Mary said, “I feel guilty, like I’m robbing the cradle.”
I asked, “What is your real
name?”
Silence.
“I mean your... other name?”
Silence.
Mary said, “We call him J.C.
for short. He likes it.”
He stared down at her. She looked
like a 19th century demimondaine, dying of tuberculosis. Her face was pale-white and her eyes were enormous
and sad.
Her hands moved on the covers, very slowly.
She fixed her black eyes on mine as she pulled the covers down and
tucked them carefully under her feet. She
lay back against the pillow and sat motionless for a moment. Deftly and quickly, she lifted her nightgown
and exposed her shrunken legs.
Anne said, “Mary!”
Mary flicked her tiny legs apart with one hand, exposing her vulva. “He likes to eat pussy,” she announced. “He thinks I’m a reincarnation of his mother,
and....”
Anne said sharply, “You promised
you would behave yourself tonight.”
She cried out, “Shit!” and fell into broken, angry laughter. “He likes it because…” She began to laugh uncontrollably and couldn’t
finish her sentence. She rolled over
on her side.

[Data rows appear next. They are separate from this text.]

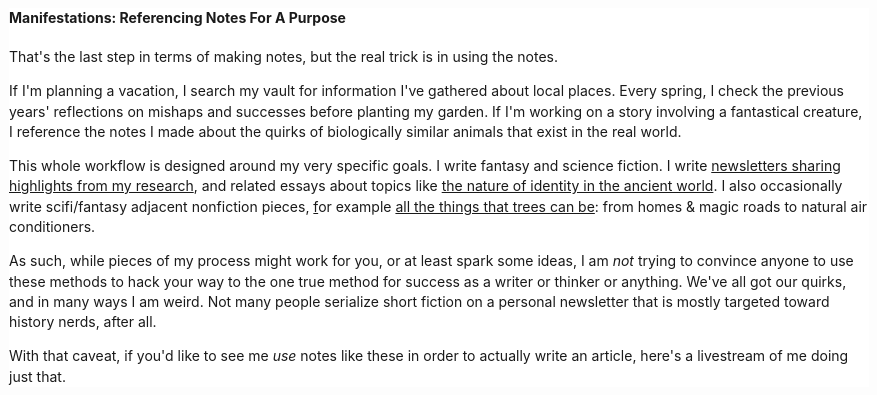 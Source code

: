 #### Manifestations: Referencing Notes For A Purpose

That's the last step in terms of making notes, but the real trick is in using the notes.

If I'm planning a vacation, I search my vault for information I've gathered about local places. Every spring, I check the previous years' reflections on mishaps and successes before planting my garden. If I'm working on a story involving a fantastical creature, I reference the notes I made about the quirks of biologically similar animals that exist in the real world.

This whole workflow is designed around my very specific goals. I write fantasy and science fiction. I write [newsletters sharing highlights from my research](https://newsletter.eleanorkonik.com/), and related essays about topics like [the nature of identity in the ancient world](https://newsletter.eleanorkonik.com/ancient-identities-complex-cultures/). I also occasionally write scifi/fantasy adjacent nonfiction pieces, [f](https://www.sfwa.org/2021/08/10/unusual-governments-to-take-inspiration-from/)or example [all the things that trees can be](https://newsletter.eleanorkonik.com/all-the-things-that-trees-can-be/): from homes & magic roads to natural air conditioners.

As such, while pieces of my process might work for you, or at least spark some ideas, I am *not* trying to convince anyone to use these methods to hack your way to the one true method for success as a writer or thinker or anything. We've all got our quirks, and in many ways I am weird. Not many people serialize short fiction on a personal newsletter that is mostly targeted toward history nerds, after all.

With that caveat, if you'd like to see me *use* notes like these in order to actually write an article, here's a livestream of me doing just that.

Her body shook, silently
and I couldn’t tell if she were laughing or crying.
J.C. stood motionless, staring down at her.
Their eyes met. Her voice was
strangled with emotion. “Because he
likes to feel ... what it’s like ... to be born, like ... normal people are born.” She shrieked the
last four words in peals of laughter.
J.C. picked up one of her silver crutches and raised it over his head,
slowly, as if he were going to hit her with it.
My body tensed and I made a movement towards him.
Anne caught me by the arm and whispered into my ear, “Don’t worry.
He’s always threatening to hit her with her crutch and she begs him
to hit her but he never does. Sometimes,
when they get on my nerves I tell him to hit her with it.”
Mary shrieked, “Hit me! Hit me!” He
held the crutch over his head for a long time and then lowered it, slowly,
until it dangled at his side. He tossed
it on the bed, at her feet. She screamed,
“Take off your pants lover boy and show them what you’ve got.”
Moving towards her, Anne yelled, “Mary. You said you were going to take him to the library.”
She screeched, “Shit!” and pulled
the covers over her head. After awhile,
she pulled the red covers back a little so that they exposed her hair and
eyes, like a large veil. Then she pulled
the covers down to her shoulders and said, in a small voice, as if she were
talking to herself, “I haven’t been
out of bed for two days.” She made
a long, theatrical sigh, “I guess it’s
about time to go to the library.”
She leaned over the side of the bed and picked up a jug of red wine. She pulled out the cork and there was a hollow,
squeaking sound. Holding it up with
two hands, she took a swig. She wiped
her mouth with the back of her hand and holding it by its neck, extended the
jug to J.C. “Take a swig.” We watched in silence as J.C. threw back his
head and drank for a long time. When
he was finished, Mary looked at me and jerked her head and nose upward disdainfully.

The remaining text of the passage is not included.